- Release poster
- Directed by: Shingo Tamagawa
- Music by: Steve Reich
- Release date: November 20, 2020;
- Running time: 3 minutes

= Puparia =

2020 Japanese animated short film

Puparia (stylized in all caps) is a 2020 Japanese animated fantasy short film directed by Shingo Tamagawa.

==Plot==
The film does not have a linear plot. The film itself consists of several sketches, drawn in pencil technique, which are united by a common feeling, which the author himself described as "Something is about to change drastically. We can only be witnesses to it".

==Production==
Shingo Tamagawa created the anime by himself, which took him three years. Prior to that, he worked as an animator on projects such as Mobile Suit Gundam: Hathaway, Code Geass: Akito the Exiled, and Mobile Suit Gundam Narrative. In a documentary about his work, he emphasized that the film was preceded by frustration over his career as an animator and the long career break that followed; in the same documentary, he also emphasizes that the feeling that "...the values shaping our world were gradually fading away" also played an important role in the decision to create this film.

==Reception==
The anime was well received by both viewers and critics.

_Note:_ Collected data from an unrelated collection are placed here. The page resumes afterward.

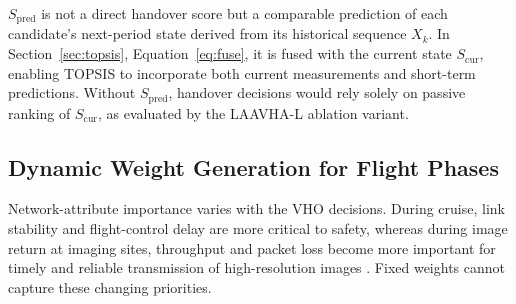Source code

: \documentclass[final,3p,times,twocolumn]{elsarticle}
\begin{document}
$S_{\mathrm{pred}}$ is not a direct handover score but a comparable prediction of each candidate's next-period state derived from its historical sequence $X_k$. In Section~\ref{sec:topsis}, Equation~\eqref{eq:fuse}, it is fused with the current state $S_{\mathrm{cur}}$, enabling TOPSIS to incorporate both current measurements and short-term predictions. Without $S_{\mathrm{pred}}$, handover decisions would rely solely on passive ranking of $S_{\mathrm{cur}}$, as evaluated by the LAAVHA-L ablation variant.

\subsection{Dynamic Weight Generation for Flight Phases}\label{sec:weight}

Network-attribute importance varies with the VHO decisions. During cruise, link stability and flight-control delay are more critical to safety, whereas during image return at imaging sites, throughput and packet loss become more important for timely and reliable transmission of high-resolution images \cite{ref25}. Fixed weights cannot capture these changing priorities.
\end{document}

On Comic Book Resources, Gregory Segal said that "Puparia is a wonderfully crafted piece of animation that is filled with rich landscapes, expressive characters, and eloquent symbolism. While its meaning is unclear and highly interpretive, this in no way distracts from the viewing experience. The short is intended to be watched again and again, and mulled over on even more occasions".

==Awards==
Anime was shown at the New Chitose Airport International Animation Festival 2020 and won Sapporo Breweries Award.